** Material for this task follows **

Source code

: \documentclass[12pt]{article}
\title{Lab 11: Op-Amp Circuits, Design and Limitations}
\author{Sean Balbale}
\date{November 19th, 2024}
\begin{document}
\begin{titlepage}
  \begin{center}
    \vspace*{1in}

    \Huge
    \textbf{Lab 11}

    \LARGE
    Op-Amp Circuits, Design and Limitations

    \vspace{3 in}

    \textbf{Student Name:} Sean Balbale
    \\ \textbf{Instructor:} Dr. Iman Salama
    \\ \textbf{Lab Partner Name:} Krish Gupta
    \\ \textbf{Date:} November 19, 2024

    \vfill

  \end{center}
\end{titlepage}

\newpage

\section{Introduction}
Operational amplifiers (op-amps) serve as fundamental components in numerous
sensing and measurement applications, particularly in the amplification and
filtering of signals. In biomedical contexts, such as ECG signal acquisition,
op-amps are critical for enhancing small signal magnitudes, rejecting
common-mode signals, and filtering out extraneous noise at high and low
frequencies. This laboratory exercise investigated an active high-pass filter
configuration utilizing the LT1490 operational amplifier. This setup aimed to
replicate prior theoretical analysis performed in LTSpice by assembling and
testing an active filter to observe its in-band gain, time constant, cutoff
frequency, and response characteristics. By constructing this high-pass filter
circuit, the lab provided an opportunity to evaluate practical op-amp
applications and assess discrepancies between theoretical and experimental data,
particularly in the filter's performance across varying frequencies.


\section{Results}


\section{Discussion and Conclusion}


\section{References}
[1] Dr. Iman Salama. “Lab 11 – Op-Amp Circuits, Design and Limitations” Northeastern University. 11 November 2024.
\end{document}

** End of Material for this task **

Exercise prompt: Wherever the word "active" appears in the listing above, copy the whole line.

Exercise result:
frequencies. This laboratory exercise investigated an active high-pass filter
testing an active filter to observe its in-band gain, time constant, cutoff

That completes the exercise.